* Required action:
What lines below contain the string "modules"? List them all.

* Stored data entries:
□ □ □

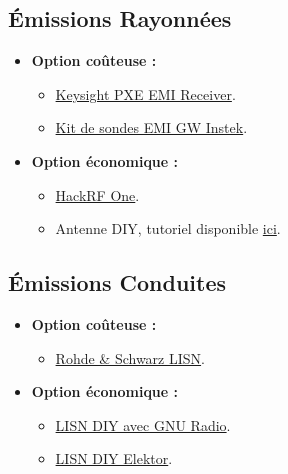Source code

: \documentclass[a4paper,12pt]{article}
\begin{document}
\subsection{Émissions Rayonnées}
\begin{itemize}
    \item \textbf{Option coûteuse :}
          \begin{itemize}
              \item \href{https://www.keysight.com/us/en/product/N9048B/pxe-emi-receiver-1-hz-44-ghz.html}{Keysight PXE EMI Receiver}.
              \item \href{https://eleshop.fr/gw-instek-gkt-008-emi-probe-kit.html}{Kit de sondes EMI GW Instek}.
          \end{itemize}
    \item \textbf{Option économique :}
          \begin{itemize}
              \item \href{https://greatscottgadgets.com/hackrf/one/}{HackRF One}.
              \item Antenne DIY, tutoriel disponible \href{https://www.youtube.com/watch?v=2xy3Hm1_ZqI}{ici}.
          \end{itemize}
\end{itemize}

\subsection{Émissions Conduites}
\begin{itemize}
    \item \textbf{Option coûteuse :}
          \begin{itemize}
              \item \href{https://www.rohde-schwarz.com/fr/produits/test-et-mesure/tests-conduits/rs-hm6050-two-line-v-network-lisn_63493-48135.html}{Rohde \& Schwarz LISN}.
          \end{itemize}
    \item \textbf{Option économique :}
          \begin{itemize}
              \item \href{https://hackaday.io/project/181265-diy-cispr-25-lisn}{LISN DIY avec GNU Radio}.
              \item \href{https://www.elektor.fr/products/elektor-dual-dc-lisn-150-khz-200-mhz#section-info}{LISN DIY Elektor}.
          \end{itemize}
\end{itemize}
\end{document}
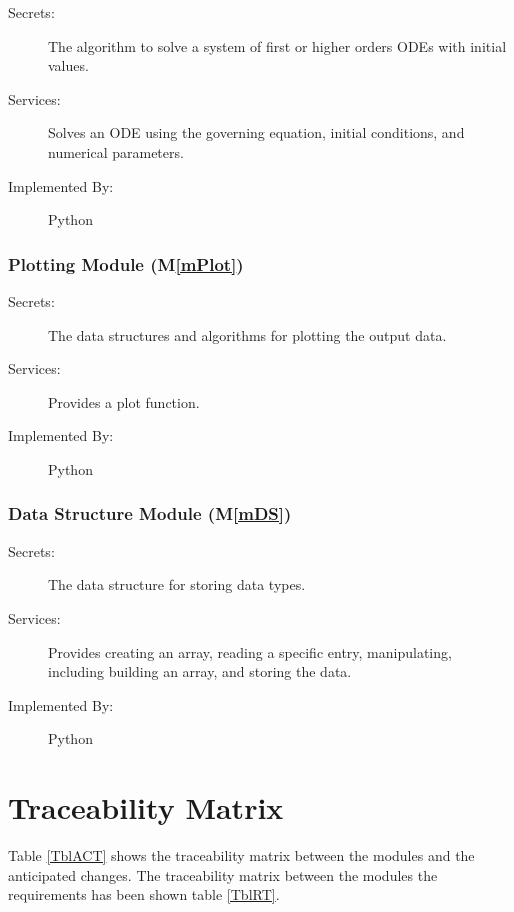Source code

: \documentclass[12pt, titlepage]{article}
\newcommand{\mref}[1]{M\ref{#1}}
\begin{document}
\begin{description}
\item[Secrets:] The algorithm to solve a system of first or higher orders ODEs with initial values.
\item[Services:] Solves an ODE using the governing equation, initial conditions, and numerical parameters.
\item[Implemented By:] Python
\end{description}

\subsubsection{Plotting Module (\mref{mPlot})}

\begin{description}
\item[Secrets:] The data structures and algorithms for plotting the output data.
\item[Services:] Provides a plot function.
\item[Implemented By:] Python
\end{description}

\subsubsection{ Data Structure Module (\mref{mDS})}

\begin{description}
\item[Secrets:] The data structure for storing data types.
\item[Services:] Provides creating an array, reading a specific entry, manipulating, including building an array, and storing the data.
\item[Implemented By:] Python
\end{description}

\section{Traceability Matrix} \label{SecTM}

Table \ref{TblACT} shows the traceability matrix between the modules and the anticipated changes.
The traceability matrix between the modules the
requirements has been shown table \ref{TblRT}.

\end{document}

□ □ □

* Output for this task:
Table \ref{TblACT} shows the traceability matrix between the modules and the anticipated changes.
The traceability matrix between the modules the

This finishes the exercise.